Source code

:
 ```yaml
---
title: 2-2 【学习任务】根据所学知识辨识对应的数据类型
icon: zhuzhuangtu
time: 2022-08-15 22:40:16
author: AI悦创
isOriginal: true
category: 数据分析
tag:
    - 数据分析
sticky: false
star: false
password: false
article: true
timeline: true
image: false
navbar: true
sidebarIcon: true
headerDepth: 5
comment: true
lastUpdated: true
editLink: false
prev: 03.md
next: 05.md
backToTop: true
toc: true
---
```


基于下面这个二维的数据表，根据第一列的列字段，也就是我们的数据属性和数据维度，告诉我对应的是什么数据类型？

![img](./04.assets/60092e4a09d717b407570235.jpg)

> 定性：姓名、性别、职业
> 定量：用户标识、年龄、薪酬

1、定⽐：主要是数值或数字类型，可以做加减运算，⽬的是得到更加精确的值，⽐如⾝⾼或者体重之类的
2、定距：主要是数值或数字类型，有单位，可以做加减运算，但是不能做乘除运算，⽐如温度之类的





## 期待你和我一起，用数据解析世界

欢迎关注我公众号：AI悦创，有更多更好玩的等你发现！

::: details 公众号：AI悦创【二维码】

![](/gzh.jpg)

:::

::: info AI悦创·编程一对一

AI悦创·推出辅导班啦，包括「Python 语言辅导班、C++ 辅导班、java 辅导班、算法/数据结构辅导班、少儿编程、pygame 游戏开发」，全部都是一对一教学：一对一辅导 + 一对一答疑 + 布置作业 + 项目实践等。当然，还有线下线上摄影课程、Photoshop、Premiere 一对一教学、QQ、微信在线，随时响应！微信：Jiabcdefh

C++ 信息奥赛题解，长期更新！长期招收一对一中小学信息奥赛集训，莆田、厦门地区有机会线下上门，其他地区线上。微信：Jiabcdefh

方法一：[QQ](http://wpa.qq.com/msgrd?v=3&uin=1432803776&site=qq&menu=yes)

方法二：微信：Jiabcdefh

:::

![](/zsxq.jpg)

★ ★ ★ ★ ★

### EXERCISE DETAILS:
Write out the full listing exactly as given.

### RESPONSE BELOW:
Source code

:
 ```yaml
---
title: 2-2 【学习任务】根据所学知识辨识对应的数据类型
icon: zhuzhuangtu
time: 2022-08-15 22:40:16
author: AI悦创
isOriginal: true
category: 数据分析
tag:
    - 数据分析
sticky: false
star: false
password: false
article: true
timeline: true
image: false
navbar: true
sidebarIcon: true
headerDepth: 5
comment: true
lastUpdated: true
editLink: false
prev: 03.md
next: 05.md
backToTop: true
toc: true
---
```


基于下面这个二维的数据表，根据第一列的列字段，也就是我们的数据属性和数据维度，告诉我对应的是什么数据类型？

![img](./04.assets/60092e4a09d717b407570235.jpg)

> 定性：姓名、性别、职业
> 定量：用户标识、年龄、薪酬

1、定⽐：主要是数值或数字类型，可以做加减运算，⽬的是得到更加精确的值，⽐如⾝⾼或者体重之类的
2、定距：主要是数值或数字类型，有单位，可以做加减运算，但是不能做乘除运算，⽐如温度之类的





## 期待你和我一起，用数据解析世界

欢迎关注我公众号：AI悦创，有更多更好玩的等你发现！

::: details 公众号：AI悦创【二维码】

![](/gzh.jpg)

:::

::: info AI悦创·编程一对一

AI悦创·推出辅导班啦，包括「Python 语言辅导班、C++ 辅导班、java 辅导班、算法/数据结构辅导班、少儿编程、pygame 游戏开发」，全部都是一对一教学：一对一辅导 + 一对一答疑 + 布置作业 + 项目实践等。当然，还有线下线上摄影课程、Photoshop、Premiere 一对一教学、QQ、微信在线，随时响应！微信：Jiabcdefh

C++ 信息奥赛题解，长期更新！长期招收一对一中小学信息奥赛集训，莆田、厦门地区有机会线下上门，其他地区线上。微信：Jiabcdefh

方法一：[QQ](http://wpa.qq.com/msgrd?v=3&uin=1432803776&site=qq&menu=yes)

方法二：微信：Jiabcdefh

:::

![](/zsxq.jpg)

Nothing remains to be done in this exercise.